Saved entries
━━━━━━━━━━━━━━━━━━━━

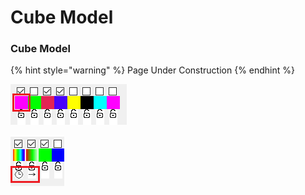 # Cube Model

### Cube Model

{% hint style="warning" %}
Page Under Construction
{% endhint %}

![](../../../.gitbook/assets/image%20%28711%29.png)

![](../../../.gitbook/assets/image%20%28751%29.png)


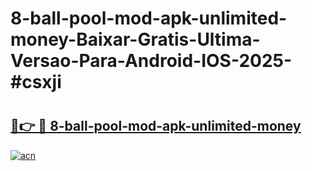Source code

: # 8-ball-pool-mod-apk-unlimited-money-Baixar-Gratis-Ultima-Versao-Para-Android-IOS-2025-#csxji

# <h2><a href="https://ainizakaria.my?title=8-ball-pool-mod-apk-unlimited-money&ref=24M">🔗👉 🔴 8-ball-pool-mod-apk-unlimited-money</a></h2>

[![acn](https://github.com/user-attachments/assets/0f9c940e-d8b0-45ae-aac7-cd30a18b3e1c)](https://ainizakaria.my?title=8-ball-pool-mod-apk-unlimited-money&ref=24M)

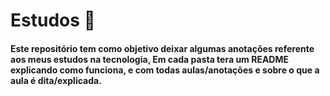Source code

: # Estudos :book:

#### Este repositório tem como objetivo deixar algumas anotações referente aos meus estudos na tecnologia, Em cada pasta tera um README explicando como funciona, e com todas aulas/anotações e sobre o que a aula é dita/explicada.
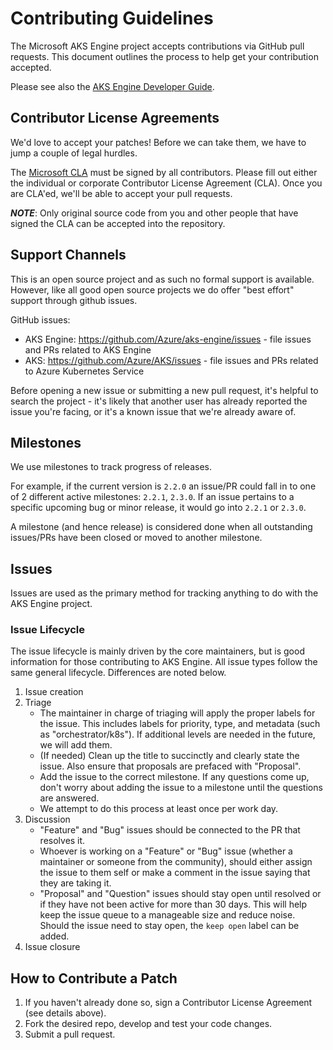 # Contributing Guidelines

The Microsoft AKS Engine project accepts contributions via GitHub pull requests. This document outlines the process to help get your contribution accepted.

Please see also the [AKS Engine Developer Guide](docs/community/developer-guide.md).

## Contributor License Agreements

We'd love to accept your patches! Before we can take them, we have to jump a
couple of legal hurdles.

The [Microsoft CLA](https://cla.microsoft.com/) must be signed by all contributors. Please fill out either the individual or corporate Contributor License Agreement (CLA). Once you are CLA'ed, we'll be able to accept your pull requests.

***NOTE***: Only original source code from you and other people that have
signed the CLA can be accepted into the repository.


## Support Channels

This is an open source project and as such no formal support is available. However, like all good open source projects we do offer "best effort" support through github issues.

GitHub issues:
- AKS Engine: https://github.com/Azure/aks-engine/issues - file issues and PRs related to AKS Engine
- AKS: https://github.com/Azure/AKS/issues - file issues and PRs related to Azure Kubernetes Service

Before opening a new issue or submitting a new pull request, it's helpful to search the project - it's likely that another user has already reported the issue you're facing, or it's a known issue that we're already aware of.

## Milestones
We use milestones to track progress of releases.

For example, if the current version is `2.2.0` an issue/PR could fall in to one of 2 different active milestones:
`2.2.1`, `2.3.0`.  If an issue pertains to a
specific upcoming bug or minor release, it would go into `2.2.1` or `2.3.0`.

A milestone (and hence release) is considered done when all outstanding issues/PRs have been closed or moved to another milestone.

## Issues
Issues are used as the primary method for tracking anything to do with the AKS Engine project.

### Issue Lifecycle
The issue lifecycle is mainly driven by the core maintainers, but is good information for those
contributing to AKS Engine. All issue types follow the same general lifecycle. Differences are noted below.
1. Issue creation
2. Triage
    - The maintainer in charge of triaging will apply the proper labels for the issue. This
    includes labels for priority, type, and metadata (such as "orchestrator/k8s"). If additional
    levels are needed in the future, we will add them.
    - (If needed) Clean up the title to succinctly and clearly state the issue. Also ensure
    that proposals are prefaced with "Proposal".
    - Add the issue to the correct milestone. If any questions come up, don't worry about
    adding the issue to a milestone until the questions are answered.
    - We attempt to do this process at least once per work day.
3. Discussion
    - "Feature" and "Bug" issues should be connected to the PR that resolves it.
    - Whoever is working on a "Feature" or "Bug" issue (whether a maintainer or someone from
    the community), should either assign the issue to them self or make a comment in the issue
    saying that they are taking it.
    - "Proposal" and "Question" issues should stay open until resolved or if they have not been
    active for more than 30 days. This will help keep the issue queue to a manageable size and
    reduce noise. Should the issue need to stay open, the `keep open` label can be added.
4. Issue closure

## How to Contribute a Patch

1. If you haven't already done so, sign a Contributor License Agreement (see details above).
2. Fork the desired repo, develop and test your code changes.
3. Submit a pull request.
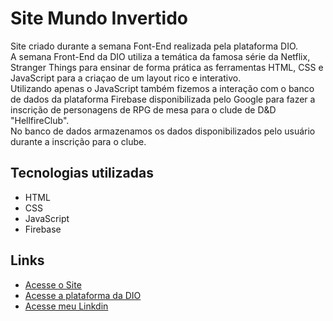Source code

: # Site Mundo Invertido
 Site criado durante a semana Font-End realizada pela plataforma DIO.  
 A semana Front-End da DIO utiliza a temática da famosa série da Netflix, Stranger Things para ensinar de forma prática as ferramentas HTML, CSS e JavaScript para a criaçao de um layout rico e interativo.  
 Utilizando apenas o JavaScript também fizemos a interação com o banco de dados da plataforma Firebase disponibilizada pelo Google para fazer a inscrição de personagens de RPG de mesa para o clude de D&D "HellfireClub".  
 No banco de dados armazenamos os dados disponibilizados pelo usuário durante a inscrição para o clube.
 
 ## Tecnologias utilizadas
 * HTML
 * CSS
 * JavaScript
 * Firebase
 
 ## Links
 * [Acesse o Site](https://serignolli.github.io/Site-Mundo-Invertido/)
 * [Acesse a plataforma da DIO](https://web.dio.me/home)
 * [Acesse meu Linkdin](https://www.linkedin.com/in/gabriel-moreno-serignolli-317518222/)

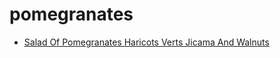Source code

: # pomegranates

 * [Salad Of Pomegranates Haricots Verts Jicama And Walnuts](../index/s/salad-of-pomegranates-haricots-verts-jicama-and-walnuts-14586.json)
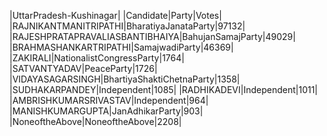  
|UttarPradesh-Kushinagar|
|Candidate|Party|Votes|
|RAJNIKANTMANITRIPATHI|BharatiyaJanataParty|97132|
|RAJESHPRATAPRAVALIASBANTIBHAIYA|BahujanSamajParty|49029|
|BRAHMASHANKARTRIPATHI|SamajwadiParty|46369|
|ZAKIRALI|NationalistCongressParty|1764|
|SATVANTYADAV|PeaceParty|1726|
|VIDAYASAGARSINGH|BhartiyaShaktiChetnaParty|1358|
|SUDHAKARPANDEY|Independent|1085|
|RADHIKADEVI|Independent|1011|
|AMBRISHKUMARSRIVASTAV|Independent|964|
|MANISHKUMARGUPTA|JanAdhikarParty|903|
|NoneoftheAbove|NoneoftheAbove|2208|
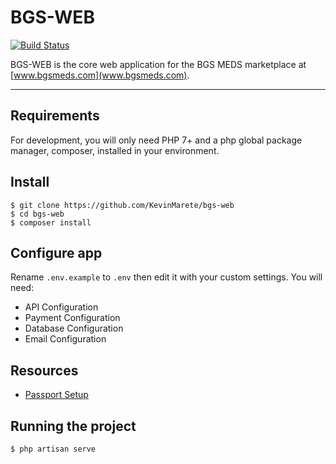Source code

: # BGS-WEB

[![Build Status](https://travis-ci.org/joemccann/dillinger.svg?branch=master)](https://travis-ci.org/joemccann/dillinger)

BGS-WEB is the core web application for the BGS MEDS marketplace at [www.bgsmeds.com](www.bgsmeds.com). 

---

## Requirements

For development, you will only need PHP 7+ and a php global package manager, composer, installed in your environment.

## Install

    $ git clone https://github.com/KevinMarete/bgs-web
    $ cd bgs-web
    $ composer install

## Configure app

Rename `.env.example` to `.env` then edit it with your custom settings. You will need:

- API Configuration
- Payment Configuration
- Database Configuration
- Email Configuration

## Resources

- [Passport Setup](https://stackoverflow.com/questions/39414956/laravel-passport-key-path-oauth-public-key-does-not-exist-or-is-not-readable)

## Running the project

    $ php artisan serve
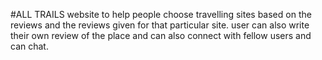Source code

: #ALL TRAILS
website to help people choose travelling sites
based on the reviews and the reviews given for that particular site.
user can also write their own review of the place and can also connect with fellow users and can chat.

━━━━━━━━━━━━━━━━━━━━

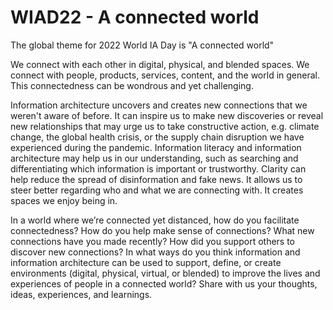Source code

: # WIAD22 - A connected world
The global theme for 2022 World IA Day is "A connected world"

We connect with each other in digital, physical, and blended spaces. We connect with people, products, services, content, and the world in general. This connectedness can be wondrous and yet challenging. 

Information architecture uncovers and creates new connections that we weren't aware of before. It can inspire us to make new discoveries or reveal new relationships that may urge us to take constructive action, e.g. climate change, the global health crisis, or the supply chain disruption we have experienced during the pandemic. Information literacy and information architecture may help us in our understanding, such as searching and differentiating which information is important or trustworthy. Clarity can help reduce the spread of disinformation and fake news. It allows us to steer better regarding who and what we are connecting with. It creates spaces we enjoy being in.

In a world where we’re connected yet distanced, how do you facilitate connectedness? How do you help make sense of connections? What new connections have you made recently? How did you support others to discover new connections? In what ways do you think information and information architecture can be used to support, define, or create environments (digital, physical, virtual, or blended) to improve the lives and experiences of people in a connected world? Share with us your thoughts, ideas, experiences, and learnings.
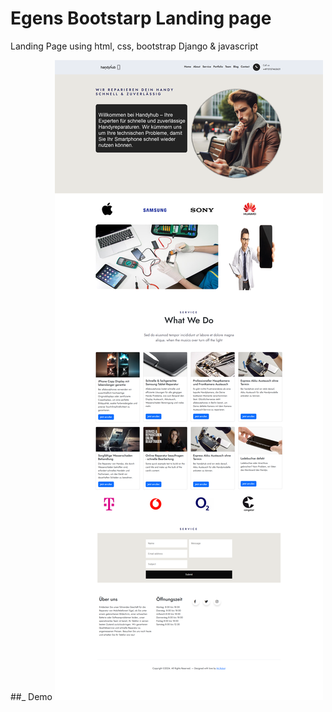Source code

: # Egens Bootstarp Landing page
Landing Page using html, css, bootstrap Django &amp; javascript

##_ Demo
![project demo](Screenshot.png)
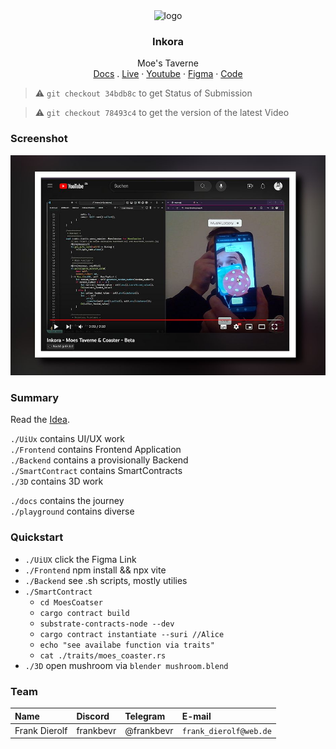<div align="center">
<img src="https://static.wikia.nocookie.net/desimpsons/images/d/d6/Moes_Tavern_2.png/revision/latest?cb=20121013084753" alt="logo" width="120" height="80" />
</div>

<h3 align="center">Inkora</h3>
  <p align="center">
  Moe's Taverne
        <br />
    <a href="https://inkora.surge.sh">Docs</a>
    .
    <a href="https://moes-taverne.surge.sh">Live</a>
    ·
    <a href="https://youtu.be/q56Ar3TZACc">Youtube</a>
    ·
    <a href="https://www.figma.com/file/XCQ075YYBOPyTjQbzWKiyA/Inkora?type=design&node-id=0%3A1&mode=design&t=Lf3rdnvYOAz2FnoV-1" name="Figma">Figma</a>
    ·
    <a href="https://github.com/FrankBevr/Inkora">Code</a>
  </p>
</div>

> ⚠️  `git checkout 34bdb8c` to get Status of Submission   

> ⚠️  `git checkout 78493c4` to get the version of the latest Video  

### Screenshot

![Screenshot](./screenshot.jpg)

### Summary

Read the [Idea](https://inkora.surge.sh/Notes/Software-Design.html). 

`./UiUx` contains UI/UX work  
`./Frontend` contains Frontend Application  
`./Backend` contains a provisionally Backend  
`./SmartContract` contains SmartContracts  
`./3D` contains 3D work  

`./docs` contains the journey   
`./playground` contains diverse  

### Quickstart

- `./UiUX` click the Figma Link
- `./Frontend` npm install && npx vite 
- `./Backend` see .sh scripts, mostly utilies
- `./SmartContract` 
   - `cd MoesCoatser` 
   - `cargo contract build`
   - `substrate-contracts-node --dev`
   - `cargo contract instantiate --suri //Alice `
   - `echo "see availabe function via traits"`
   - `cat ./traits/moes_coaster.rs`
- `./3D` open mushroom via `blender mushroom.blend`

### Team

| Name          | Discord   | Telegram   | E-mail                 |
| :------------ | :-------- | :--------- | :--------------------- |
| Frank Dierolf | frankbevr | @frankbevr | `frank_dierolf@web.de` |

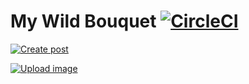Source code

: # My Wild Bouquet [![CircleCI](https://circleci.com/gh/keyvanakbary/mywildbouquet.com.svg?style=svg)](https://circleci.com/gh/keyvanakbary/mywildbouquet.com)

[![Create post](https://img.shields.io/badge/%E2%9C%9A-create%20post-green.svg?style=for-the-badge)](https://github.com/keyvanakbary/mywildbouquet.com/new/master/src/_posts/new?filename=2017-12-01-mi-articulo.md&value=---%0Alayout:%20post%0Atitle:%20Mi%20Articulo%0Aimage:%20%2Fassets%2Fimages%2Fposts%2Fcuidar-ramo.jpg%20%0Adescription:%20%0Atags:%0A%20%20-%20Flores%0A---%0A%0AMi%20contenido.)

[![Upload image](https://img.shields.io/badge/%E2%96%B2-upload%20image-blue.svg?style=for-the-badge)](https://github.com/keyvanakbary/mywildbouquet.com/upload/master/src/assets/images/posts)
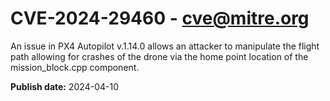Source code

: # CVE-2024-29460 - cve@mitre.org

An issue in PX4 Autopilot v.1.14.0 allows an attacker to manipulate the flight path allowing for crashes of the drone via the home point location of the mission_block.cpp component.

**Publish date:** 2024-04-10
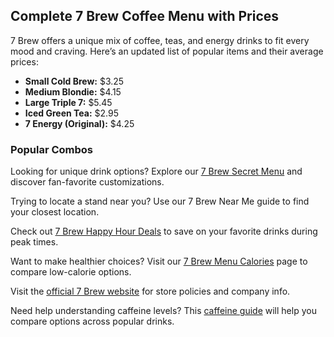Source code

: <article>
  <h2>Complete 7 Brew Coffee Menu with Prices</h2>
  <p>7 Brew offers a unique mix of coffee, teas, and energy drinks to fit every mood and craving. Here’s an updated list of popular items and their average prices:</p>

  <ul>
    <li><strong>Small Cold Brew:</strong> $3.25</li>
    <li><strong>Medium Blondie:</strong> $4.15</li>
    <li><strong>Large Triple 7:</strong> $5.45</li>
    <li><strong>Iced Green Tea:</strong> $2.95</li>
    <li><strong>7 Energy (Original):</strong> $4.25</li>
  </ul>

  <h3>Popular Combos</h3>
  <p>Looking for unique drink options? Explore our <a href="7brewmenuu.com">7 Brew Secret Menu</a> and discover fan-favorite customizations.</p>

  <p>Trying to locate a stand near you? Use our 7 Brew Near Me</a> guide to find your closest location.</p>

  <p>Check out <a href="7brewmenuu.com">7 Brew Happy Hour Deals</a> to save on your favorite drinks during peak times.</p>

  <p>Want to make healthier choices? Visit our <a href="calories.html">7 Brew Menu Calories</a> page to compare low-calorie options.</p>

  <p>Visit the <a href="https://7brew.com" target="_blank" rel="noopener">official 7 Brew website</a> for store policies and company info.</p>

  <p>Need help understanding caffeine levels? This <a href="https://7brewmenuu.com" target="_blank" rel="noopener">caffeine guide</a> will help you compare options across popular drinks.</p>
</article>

━━━━━━━━━━━━━━━━━━━━

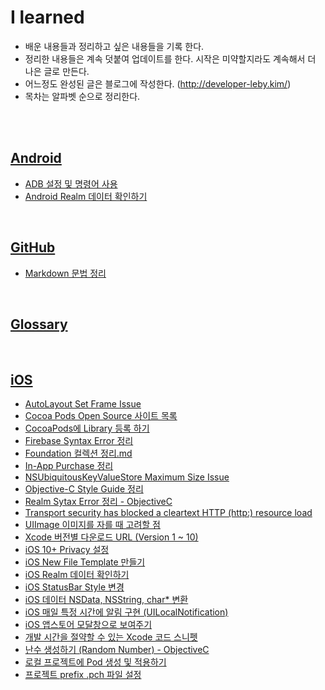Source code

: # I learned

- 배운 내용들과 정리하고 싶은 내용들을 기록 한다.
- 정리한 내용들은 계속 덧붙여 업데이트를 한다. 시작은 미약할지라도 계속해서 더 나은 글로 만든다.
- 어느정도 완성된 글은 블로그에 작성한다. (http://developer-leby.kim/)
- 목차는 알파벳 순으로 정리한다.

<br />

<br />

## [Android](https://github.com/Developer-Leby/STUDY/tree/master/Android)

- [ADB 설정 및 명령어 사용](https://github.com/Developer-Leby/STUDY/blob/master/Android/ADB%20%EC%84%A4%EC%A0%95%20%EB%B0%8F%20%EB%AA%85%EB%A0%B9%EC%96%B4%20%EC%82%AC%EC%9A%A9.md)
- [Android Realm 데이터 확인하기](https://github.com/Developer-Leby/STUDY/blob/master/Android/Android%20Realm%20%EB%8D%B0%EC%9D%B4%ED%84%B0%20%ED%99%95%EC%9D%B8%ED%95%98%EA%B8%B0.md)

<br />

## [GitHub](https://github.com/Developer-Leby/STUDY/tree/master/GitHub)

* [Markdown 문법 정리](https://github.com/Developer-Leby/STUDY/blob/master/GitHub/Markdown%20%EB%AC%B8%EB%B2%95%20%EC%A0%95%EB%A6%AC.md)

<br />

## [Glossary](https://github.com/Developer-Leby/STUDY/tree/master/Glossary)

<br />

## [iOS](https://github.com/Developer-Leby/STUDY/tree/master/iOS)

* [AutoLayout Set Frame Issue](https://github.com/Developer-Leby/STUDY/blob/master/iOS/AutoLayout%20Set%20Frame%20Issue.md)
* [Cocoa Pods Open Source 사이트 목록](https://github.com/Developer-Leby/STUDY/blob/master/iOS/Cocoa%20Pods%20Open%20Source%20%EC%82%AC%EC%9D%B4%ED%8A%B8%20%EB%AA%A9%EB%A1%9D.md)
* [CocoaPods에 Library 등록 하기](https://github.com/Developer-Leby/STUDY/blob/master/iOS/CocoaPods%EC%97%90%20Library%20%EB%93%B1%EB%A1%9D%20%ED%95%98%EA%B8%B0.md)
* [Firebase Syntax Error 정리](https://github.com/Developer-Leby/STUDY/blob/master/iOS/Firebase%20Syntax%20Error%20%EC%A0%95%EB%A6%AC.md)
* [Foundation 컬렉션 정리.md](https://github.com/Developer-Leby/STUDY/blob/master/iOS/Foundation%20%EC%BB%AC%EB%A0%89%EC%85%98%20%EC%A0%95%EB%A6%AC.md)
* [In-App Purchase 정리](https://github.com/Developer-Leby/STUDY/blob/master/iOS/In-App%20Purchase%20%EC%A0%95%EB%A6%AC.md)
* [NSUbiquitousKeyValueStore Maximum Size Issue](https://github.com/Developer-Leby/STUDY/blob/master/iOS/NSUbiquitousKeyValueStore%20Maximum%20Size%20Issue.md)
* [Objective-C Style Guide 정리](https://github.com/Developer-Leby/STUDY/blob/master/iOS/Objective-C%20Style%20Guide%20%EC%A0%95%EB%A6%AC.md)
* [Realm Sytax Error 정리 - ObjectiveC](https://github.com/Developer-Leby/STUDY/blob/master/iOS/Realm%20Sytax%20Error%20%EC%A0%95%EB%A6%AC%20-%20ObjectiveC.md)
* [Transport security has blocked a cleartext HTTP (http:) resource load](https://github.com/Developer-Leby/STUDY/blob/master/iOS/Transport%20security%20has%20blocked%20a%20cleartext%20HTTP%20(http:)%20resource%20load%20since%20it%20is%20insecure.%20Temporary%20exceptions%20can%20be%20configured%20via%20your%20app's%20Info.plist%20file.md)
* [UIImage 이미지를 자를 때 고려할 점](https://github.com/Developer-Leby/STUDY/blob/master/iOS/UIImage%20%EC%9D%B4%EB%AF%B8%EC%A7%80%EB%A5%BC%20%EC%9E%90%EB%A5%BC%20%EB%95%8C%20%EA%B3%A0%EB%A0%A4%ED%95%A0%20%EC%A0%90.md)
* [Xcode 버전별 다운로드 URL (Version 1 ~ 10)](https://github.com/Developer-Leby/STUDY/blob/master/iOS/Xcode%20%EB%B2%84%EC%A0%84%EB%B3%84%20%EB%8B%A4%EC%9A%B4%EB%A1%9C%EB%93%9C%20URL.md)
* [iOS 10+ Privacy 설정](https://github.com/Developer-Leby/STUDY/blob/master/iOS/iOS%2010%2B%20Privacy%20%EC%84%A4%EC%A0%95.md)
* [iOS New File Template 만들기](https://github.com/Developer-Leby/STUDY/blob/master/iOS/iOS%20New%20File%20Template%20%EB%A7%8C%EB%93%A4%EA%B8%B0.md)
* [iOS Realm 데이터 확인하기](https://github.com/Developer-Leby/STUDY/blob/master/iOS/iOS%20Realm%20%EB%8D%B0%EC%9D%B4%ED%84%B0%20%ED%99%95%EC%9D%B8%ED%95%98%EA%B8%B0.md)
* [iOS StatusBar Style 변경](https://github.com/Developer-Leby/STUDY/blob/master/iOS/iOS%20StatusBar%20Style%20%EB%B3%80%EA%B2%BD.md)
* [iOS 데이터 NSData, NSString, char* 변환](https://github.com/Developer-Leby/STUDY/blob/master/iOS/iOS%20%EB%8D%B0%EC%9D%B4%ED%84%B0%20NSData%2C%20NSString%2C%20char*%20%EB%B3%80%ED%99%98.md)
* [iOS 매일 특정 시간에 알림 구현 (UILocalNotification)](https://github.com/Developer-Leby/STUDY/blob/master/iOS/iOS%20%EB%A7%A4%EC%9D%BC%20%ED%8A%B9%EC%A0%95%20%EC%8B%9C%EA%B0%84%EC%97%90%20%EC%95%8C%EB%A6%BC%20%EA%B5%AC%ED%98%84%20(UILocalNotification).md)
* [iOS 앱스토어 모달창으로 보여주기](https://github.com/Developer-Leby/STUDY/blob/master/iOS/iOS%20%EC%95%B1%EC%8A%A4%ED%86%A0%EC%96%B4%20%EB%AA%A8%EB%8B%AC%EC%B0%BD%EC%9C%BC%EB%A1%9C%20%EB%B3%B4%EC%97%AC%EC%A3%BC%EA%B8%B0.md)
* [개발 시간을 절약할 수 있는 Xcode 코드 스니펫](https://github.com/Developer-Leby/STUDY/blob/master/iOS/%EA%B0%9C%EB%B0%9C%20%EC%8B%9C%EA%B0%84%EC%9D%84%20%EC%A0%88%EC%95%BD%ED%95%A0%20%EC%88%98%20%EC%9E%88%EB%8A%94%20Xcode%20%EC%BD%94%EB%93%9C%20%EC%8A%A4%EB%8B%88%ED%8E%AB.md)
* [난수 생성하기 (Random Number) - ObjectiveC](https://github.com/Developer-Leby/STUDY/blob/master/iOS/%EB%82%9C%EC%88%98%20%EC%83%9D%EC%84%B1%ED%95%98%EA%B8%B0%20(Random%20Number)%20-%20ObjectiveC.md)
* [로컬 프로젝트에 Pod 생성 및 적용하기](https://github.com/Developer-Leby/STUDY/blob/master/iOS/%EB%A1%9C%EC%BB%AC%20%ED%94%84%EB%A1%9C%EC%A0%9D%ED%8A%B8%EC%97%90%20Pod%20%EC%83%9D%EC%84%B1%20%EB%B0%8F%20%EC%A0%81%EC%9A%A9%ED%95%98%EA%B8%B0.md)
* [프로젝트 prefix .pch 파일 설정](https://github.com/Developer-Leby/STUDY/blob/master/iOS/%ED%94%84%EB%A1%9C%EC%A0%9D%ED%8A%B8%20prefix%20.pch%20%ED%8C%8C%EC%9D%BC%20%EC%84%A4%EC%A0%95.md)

━━━━━━━━━━━━━━━━━━━━

[TASK INSTRUCTIONS] The required output is the number of lines in the records that contain the word "during", with nothing added.

[RESULT] 2